- **About this exercise**: Please output every record below exactly as written, leaving out any pictures.

START Data for analysis

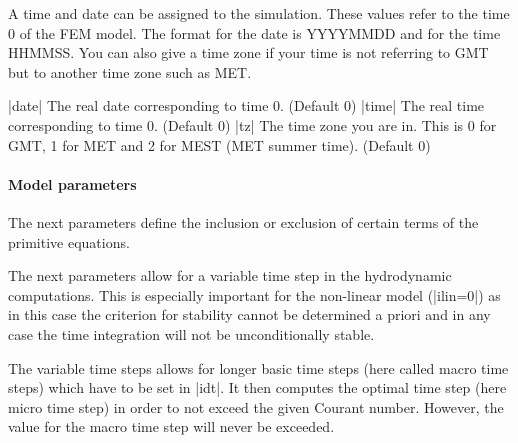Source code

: A time and date can be assigned to the simulation. These values
refer to the time 0 of the FEM model. The format for the date is
YYYYMMDD and for the time HHMMSS.
You can also give a time zone if your time is not referring to
GMT but to another time zone such as MET.

|date|                The real date corresponding to time 0. (Default 0)
|time|                The real time corresponding to time 0. (Default 0)
|tz|                  The time zone you are in. This is 0 for GMT, 1 for MET
and 2 for MEST (MET summer time). (Default 0)


\paragraph{Model parameters}

The next parameters define the inclusion or exclusion of
certain terms of the primitive equations.

\par
{}
\par
{}
\par

The next parameters allow for a variable time step in the
hydrodynamic computations. This is especially important for the
non-linear model (|ilin=0|) as in this case the criterion
for stability cannot be determined a priori and in any case the
time integration will not be unconditionally stable.

The variable time steps allows for longer basic time steps
(here called macro time steps) which have to be set in |idt|.
It then computes the optimal time step (here micro time step)
in order to not exceed the given Courant number. However,
the value for the macro time step will never be exceeded.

END Data for analysis

- **Exercise response**:
Source code

: A time and date can be assigned to the simulation. These values
refer to the time 0 of the FEM model. The format for the date is
YYYYMMDD and for the time HHMMSS.
You can also give a time zone if your time is not referring to
GMT but to another time zone such as MET.

|date|                The real date corresponding to time 0. (Default 0)
|time|                The real time corresponding to time 0. (Default 0)
|tz|                  The time zone you are in. This is 0 for GMT, 1 for MET
and 2 for MEST (MET summer time). (Default 0)


\paragraph{Model parameters}

The next parameters define the inclusion or exclusion of
certain terms of the primitive equations.

\par
{}
\par
{}
\par

The next parameters allow for a variable time step in the
hydrodynamic computations. This is especially important for the
non-linear model (|ilin=0|) as in this case the criterion
for stability cannot be determined a priori and in any case the
time integration will not be unconditionally stable.

The variable time steps allows for longer basic time steps
(here called macro time steps) which have to be set in |idt|.
It then computes the optimal time step (here micro time step)
in order to not exceed the given Courant number. However,
the value for the macro time step will never be exceeded.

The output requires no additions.